■ YOUR GOAL ■
Without copying any pictures, restate exactly the lines from the start of the records through the line containing "Q(cx_1, dx_2) &".
### INPUT DATA
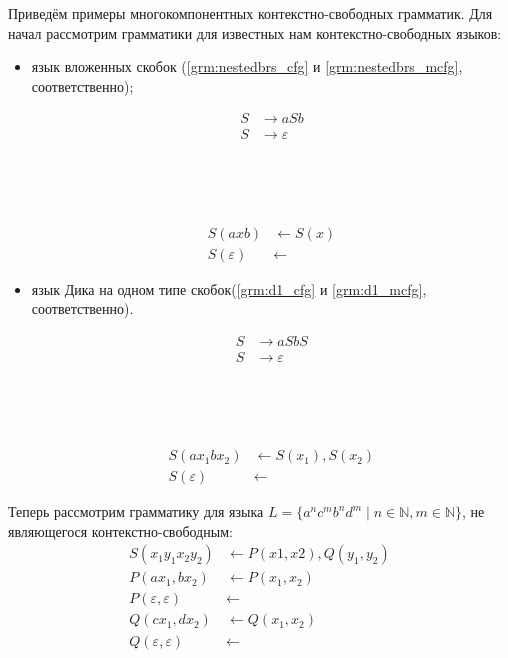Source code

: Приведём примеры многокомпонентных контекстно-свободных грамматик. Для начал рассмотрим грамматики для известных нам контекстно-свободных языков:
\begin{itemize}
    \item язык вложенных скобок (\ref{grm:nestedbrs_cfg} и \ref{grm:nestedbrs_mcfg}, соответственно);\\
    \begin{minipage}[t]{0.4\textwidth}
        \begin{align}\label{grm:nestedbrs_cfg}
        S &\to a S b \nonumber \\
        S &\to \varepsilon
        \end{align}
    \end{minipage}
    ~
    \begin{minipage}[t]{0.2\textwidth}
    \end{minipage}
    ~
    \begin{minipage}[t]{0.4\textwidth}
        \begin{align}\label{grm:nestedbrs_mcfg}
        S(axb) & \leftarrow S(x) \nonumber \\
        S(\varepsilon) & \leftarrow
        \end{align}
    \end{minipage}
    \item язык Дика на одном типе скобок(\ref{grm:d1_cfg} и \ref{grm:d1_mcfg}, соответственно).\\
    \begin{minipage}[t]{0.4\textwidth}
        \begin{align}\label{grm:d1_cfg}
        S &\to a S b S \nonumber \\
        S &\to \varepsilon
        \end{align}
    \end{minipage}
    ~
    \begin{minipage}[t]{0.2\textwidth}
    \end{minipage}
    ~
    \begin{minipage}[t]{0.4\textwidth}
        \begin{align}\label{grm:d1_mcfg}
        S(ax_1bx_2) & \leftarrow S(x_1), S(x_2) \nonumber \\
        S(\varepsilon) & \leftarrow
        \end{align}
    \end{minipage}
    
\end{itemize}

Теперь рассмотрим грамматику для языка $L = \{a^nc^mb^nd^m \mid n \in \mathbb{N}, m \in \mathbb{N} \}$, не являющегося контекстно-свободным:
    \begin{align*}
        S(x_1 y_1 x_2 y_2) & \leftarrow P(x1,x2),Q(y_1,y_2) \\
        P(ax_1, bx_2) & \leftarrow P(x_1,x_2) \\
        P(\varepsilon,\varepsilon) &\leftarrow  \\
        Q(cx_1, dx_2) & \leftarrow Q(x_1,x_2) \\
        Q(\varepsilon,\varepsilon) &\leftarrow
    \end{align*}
######
■ ANSWER SECTION ■
Source code

: Приведём примеры многокомпонентных контекстно-свободных грамматик. Для начал рассмотрим грамматики для известных нам контекстно-свободных языков:
\begin{itemize}
    \item язык вложенных скобок (\ref{grm:nestedbrs_cfg} и \ref{grm:nestedbrs_mcfg}, соответственно);\\
    \begin{minipage}[t]{0.4\textwidth}
        \begin{align}\label{grm:nestedbrs_cfg}
        S &\to a S b \nonumber \\
        S &\to \varepsilon
        \end{align}
    \end{minipage}
    ~
    \begin{minipage}[t]{0.2\textwidth}
    \end{minipage}
    ~
    \begin{minipage}[t]{0.4\textwidth}
        \begin{align}\label{grm:nestedbrs_mcfg}
        S(axb) & \leftarrow S(x) \nonumber \\
        S(\varepsilon) & \leftarrow
        \end{align}
    \end{minipage}
    \item язык Дика на одном типе скобок(\ref{grm:d1_cfg} и \ref{grm:d1_mcfg}, соответственно).\\
    \begin{minipage}[t]{0.4\textwidth}
        \begin{align}\label{grm:d1_cfg}
        S &\to a S b S \nonumber \\
        S &\to \varepsilon
        \end{align}
    \end{minipage}
    ~
    \begin{minipage}[t]{0.2\textwidth}
    \end{minipage}
    ~
    \begin{minipage}[t]{0.4\textwidth}
        \begin{align}\label{grm:d1_mcfg}
        S(ax_1bx_2) & \leftarrow S(x_1), S(x_2) \nonumber \\
        S(\varepsilon) & \leftarrow
        \end{align}
    \end{minipage}
    
\end{itemize}

Теперь рассмотрим грамматику для языка $L = \{a^nc^mb^nd^m \mid n \in \mathbb{N}, m \in \mathbb{N} \}$, не являющегося контекстно-свободным:
    \begin{align*}
        S(x_1 y_1 x_2 y_2) & \leftarrow P(x1,x2),Q(y_1,y_2) \\
        P(ax_1, bx_2) & \leftarrow P(x_1,x_2) \\
        P(\varepsilon,\varepsilon) &\leftarrow  \\
        Q(cx_1, dx_2) & \leftarrow Q(x_1,x_2) \\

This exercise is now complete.